0

I would like to know the PySpark equivalent of the following code in Scala. I am using databricks. I need the same output as below:-

to create new Spark session and output the session id (SparkSession@123d0e8)

val new_spark = spark.newSession()

**Output** 
new_spark: org.apache.spark.sql.SparkSession = org.apache.spark.sql.SparkSession@123d0e8

to view SparkContext and output the SparkContext id (SparkContext@2dsdas33)

new_spark.sparkContext
**Output** 
org.apache.spark.SparkContext = org.apache.spark.SparkContext@2dsdas33

  • Refer - https://stackoverflow.com/questions/39780792/how-to-build-a-sparksession-in-spark-2-0-using-pyspark – hagarwal Aug 11 '20 at 17:20

2 Answers2

0

SparkSession could be created as http://spark.apache.org/docs/2.0.0/api/python/pyspark.sql.html

>>> from pyspark.sql import SparkSession
>>> from pyspark.conf import SparkConf
>>> SparkSession.builder.config(conf=SparkConf())

or

>>> from pyspark.sql import SparkSession
>>> spark = SparkSession.builder.appName('FirstSparkApp').getOrCreate()
hagarwal
  • 1,153
  • 11
  • 27
0

It's very similar.
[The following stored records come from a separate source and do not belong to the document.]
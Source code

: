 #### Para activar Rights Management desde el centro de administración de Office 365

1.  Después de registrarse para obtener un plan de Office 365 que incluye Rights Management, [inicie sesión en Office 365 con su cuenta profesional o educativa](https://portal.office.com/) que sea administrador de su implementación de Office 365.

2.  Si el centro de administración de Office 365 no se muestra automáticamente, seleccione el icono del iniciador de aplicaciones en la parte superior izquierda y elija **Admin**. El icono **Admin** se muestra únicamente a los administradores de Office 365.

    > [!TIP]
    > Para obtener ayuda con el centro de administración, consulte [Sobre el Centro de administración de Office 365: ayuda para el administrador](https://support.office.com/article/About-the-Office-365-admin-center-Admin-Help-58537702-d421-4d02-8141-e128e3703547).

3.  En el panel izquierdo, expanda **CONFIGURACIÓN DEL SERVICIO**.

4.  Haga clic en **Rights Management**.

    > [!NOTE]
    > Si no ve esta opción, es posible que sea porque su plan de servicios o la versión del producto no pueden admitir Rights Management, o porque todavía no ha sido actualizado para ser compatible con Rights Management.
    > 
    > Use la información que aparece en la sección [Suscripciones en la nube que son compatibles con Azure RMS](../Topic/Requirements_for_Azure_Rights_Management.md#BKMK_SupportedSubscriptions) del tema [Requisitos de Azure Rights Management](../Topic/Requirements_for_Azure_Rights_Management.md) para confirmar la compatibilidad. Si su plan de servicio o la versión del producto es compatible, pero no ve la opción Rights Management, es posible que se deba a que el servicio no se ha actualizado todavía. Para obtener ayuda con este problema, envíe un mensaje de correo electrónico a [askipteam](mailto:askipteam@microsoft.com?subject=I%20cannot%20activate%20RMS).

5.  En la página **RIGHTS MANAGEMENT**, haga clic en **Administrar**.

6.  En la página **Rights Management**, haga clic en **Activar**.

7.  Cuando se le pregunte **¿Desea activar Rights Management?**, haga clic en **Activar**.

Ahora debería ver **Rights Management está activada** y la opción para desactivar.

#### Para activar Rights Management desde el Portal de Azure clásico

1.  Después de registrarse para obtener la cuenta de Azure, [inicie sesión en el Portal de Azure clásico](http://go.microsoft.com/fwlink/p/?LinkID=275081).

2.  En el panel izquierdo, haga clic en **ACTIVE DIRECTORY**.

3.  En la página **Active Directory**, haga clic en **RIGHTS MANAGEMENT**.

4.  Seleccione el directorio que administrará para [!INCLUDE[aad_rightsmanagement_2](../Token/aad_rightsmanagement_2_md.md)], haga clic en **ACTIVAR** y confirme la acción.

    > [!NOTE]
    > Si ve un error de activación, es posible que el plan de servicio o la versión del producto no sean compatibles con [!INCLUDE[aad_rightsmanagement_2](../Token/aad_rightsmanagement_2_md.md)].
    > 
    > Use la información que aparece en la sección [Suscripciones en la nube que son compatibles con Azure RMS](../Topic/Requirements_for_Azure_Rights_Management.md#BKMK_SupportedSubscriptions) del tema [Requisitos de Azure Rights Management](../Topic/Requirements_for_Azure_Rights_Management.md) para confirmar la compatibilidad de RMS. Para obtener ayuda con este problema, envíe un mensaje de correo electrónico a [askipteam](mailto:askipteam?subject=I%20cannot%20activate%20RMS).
If you have already a session and want to open another one, you can use

my_session = spark.newSession()

print(my_session)

This will produce the new session object I think you are trying to create

<pyspark.sql.session.SparkSession object at 0x7fc3bae3f550>

spark is a session object already running, because you are using a databricks notebook

Oscar Lopez M.
  • 585
  • 3
  • 11